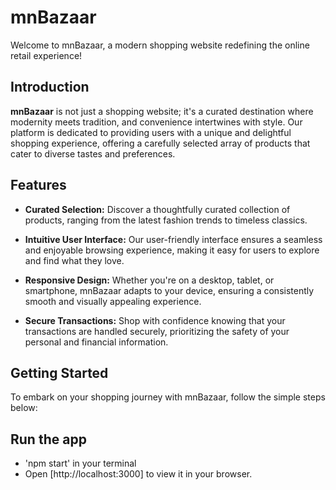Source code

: # mnBazaar

Welcome to mnBazaar, a modern shopping website redefining the online retail experience!

## Introduction

**mnBazaar** is not just a shopping website; it's a curated destination where modernity meets tradition, and convenience intertwines with style. Our platform is dedicated to providing users with a unique and delightful shopping experience, offering a carefully selected array of products that cater to diverse tastes and preferences.

## Features

- **Curated Selection:** Discover a thoughtfully curated collection of products, ranging from the latest fashion trends to timeless classics.

- **Intuitive User Interface:** Our user-friendly interface ensures a seamless and enjoyable browsing experience, making it easy for users to explore and find what they love.

- **Responsive Design:** Whether you're on a desktop, tablet, or smartphone, mnBazaar adapts to your device, ensuring a consistently smooth and visually appealing experience.

- **Secure Transactions:** Shop with confidence knowing that your transactions are handled securely, prioritizing the safety of your personal and financial information.

## Getting Started

To embark on your shopping journey with mnBazaar, follow the simple steps below:

## Run the app
- 'npm start' in your terminal
- Open [http://localhost:3000] to view it in your browser.
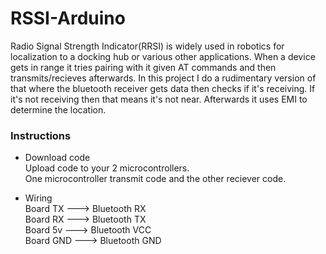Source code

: # RSSI-Arduino
Radio Signal Strength Indicator(RRSI) is widely used in robotics for localization to a docking hub or various other applications.  When a device gets in range it tries pairing with it given AT commands and then transmits/recieves afterwards.  In this project I do a rudimentary version of that where the bluetooth receiver gets data then checks if it's receiving.  If it's not receiving then that means it's not near.  Afterwards it uses EMI to determine the location.


### Instructions

- Download code <br />
  Upload code to your 2 microcontrollers. <br /> 
  One microcontroller transmit code and the other reciever code. <br />

- Wiring <br />
  Board TX  ---> Bluetooth RX <br />
  Board RX  ---> Bluetooth TX <br />
  Board 5v  ---> Bluetooth VCC <br />
  Board GND ---> Bluetooth GND <br />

____

» **Problem description**: Copy each line of the listing that carries the word "Board".

» **Completed exercise**:
  Board TX  ---> Bluetooth RX <br />
  Board RX  ---> Bluetooth TX <br />
  Board 5v  ---> Bluetooth VCC <br />
  Board GND ---> Bluetooth GND <br />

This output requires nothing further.